C++ provides numerous mechanisms for writing "exception-safe" code that works well both with and without explicit use of exception handling. For example, std::unique_ptr, std::shared_ptr, and std::lock_guard. Use of a COM smart-pointer like Microsoft::WRL::ComPtr to automatically handle COM reference-counting is "exception-safe" and less prone to error. In general, you should prefer the use of resource acquisition is initialization (RAII) coding patterns.

Note

By default x64 native code built with VS 2019 uses an improved exception handler implementation ( __CxxFrameHandler4, __GSHandlerCheck_EH4). Static libraries built with VS 2019 are therefore not compatible with the VS 2017 C/C++ Runtime. VS 2017 built static libraries are compatible with VS 2019.

For more information, see the following:

Run-Time Library (/MD, /MDd)

The recommended choice is to use the multithreaded DLL version of the Visual C/C++ Runtime. This minimizes code-bloat, avoids potential problems with interactions between DLLs, simplifies servicing, and is the recommended option for all Microsoft platforms.

For Microsoft Game Development Kit (GDK) on Xbox, this means linking to ucrt.lib or ucrtd.lib.

Note

You can technically use static CRT linking via /MT, /MTd using libucrt.lib or libucrtd.lib. The GDK does not contain extension libraries compatible with the static CRT, so support for this scenario is limited.

Calling convention (/Gd, /Gv)

Native code generation for x64 uses a simple and standard __fastcall calling convention that can pass the first four parameters in-register.

  • If the first parameter is an integer or a pointer equivalent, it's passed in RCX. If it's a float or double, it's passed in XMM0L. Otherwise, it's passed by the stack.
  • If the second parameter is an integer or a pointer equivalent, it's passed in RDX. If it's a float or double, it's passed in XMM1L. Otherwise, it's passed by the stack.
  • If the third parameter is an integer or a pointer equivalent, it's passed in R8. If it's a float or double, it's passed in XMM2L. Otherwise, it's passed by the stack.
  • If the fourth parameter is an integer or a pointer equivalent, it's passed in R9. If it's a float or double, it's passed in XMM3L. Otherwise, it's passed by the stack.
  • All other parameters are passed by the stack.
  • A return value that fits in 64 bits is returned in RAX. XMM0 is used to return float, double, __m128, __m128i, and __m128d values. Otherwise, the caller passed in a pointer to the memory as a 0th argument in RCX, and RAX must be returned with the same pointer.

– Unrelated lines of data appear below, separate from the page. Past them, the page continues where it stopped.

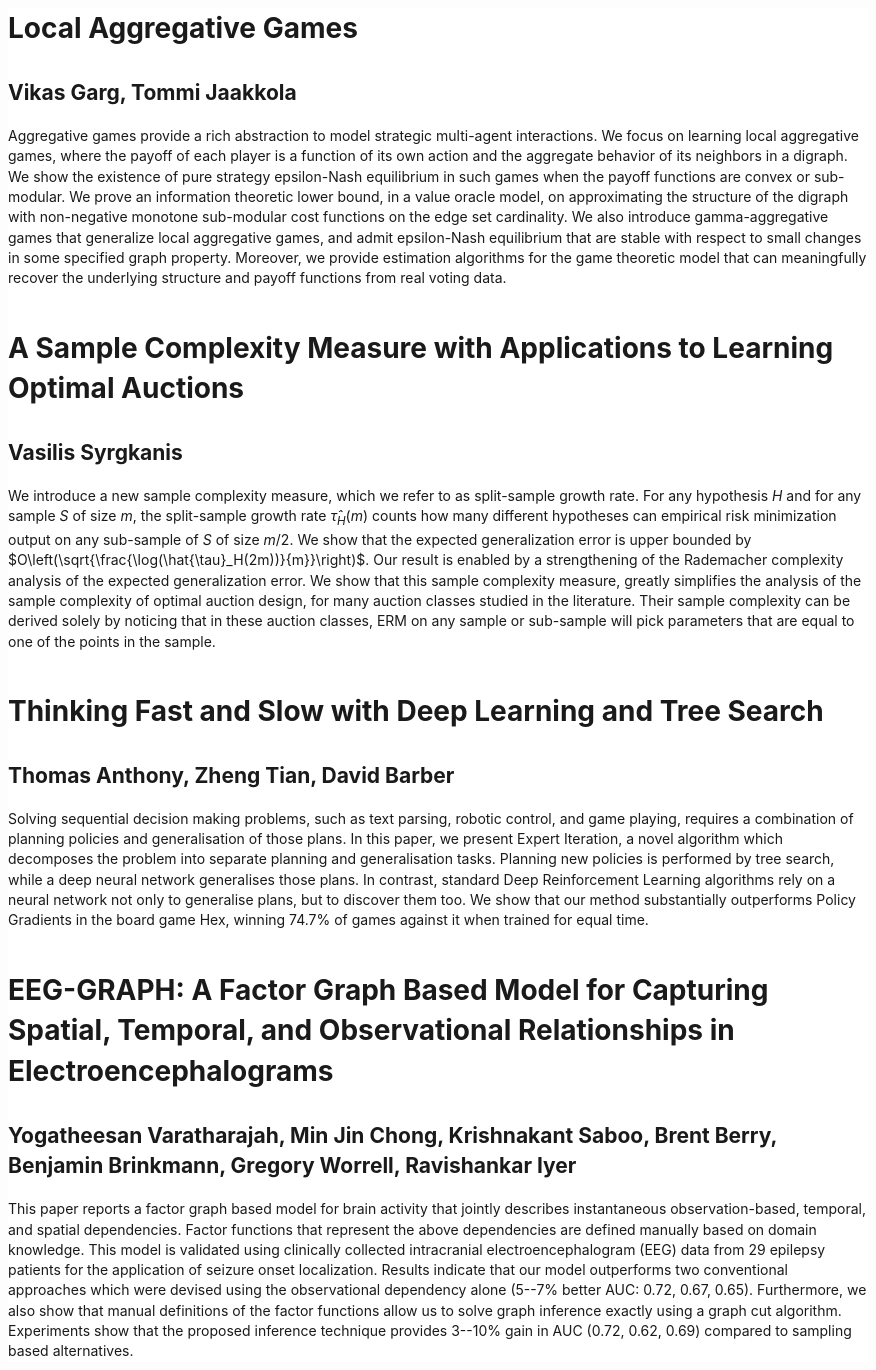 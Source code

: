 
# Local Aggregative Games
##  Vikas Garg,  Tommi Jaakkola
<p>Aggregative games provide a rich abstraction to model strategic multi-agent interactions. We focus on learning local aggregative games, where the payoff of each player is a function of its own action and the aggregate behavior of its neighbors in a digraph. We show the existence of pure strategy epsilon-Nash equilibrium in such games when the payoff functions are convex or sub-modular. We prove an information theoretic lower bound, in a value oracle model, on approximating the structure of the digraph with non-negative monotone sub-modular cost functions on the edge set cardinality. We also introduce gamma-aggregative games that generalize local aggregative games, and admit epsilon-Nash equilibrium that are stable with respect to small changes in some specified graph property. Moreover, we provide estimation algorithms for the game theoretic model that can meaningfully recover the underlying structure and payoff functions from real voting data. </p>


# A Sample Complexity Measure with Applications to Learning Optimal Auctions
##  Vasilis Syrgkanis
We introduce a new sample complexity measure, which we refer to as split-sample growth rate. For any hypothesis $H$ and for any sample $S$ of size $m$, the split-sample growth rate $\hat{\tau}_H(m)$ counts how many different hypotheses can empirical risk minimization output on any sub-sample of $S$ of size $m/2$. We show that the expected generalization error is upper bounded by $O\left(\sqrt{\frac{\log(\hat{\tau}_H(2m))}{m}}\right)$. Our result is enabled by a strengthening of the Rademacher complexity analysis of the expected generalization error. We show that this sample complexity measure, greatly simplifies the analysis of the sample complexity of optimal auction design, for many auction classes studied in the literature. Their sample complexity can be derived solely by noticing that in these auction classes, ERM on any sample or sub-sample will pick parameters that are equal to one of the points in the sample.
# Thinking Fast and Slow with Deep Learning and Tree Search
##  Thomas Anthony,  Zheng Tian,  David Barber
<p>Solving sequential decision making problems, such as text parsing, robotic control, and game playing, requires a combination of planning policies and generalisation of those plans. In this paper, we present Expert Iteration, a novel algorithm which decomposes the problem into separate planning and generalisation tasks. Planning new policies is performed by tree search, while a deep neural network generalises those plans. In contrast, standard Deep Reinforcement Learning algorithms rely on a neural network not only to generalise plans, but to discover them too. We show that our method substantially outperforms Policy Gradients in the board game Hex, winning 74.7% of games against it when trained for equal time.</p>


# EEG-GRAPH: A Factor Graph Based Model for Capturing Spatial, Temporal, and Observational Relationships in Electroencephalograms
##  Yogatheesan Varatharajah,  Min Jin Chong,  Krishnakant Saboo,  Brent Berry,  Benjamin Brinkmann,  Gregory Worrell,  Ravishankar Iyer
<p>This paper reports a factor graph based model for brain activity that jointly describes instantaneous observation-based, temporal, and spatial dependencies. Factor functions that represent the above dependencies are defined manually based on domain knowledge. This model is validated using clinically collected intracranial electroencephalogram (EEG) data from 29 epilepsy patients for the application of seizure onset localization. Results indicate that our model outperforms two conventional approaches which were devised using the observational dependency alone (5--7% better AUC: 0.72, 0.67, 0.65). Furthermore, we also show that manual definitions of the factor functions allow us to solve graph inference exactly using a graph cut algorithm. Experiments show that the proposed inference technique provides 3--10% gain in AUC (0.72, 0.62, 0.69) compared to sampling based alternatives.</p>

These points mean that shorter function signatures are better performing, and passing pointers (or references) to objects is faster than passing by value. The calling convention will automatically pass by reference objects larger than 8 bytes.

SIMD values are never passed in-register with the __fastcall scheme.

Note

__cdecl, __stdcall, and __thiscall are all aliases for __fastcall for x64 native code.

For more information, see x64 calling convention (Microsoft Docs).

Vector call

Visual Studio supports an optional calling convention known as __vectorcall for x64 native code generation.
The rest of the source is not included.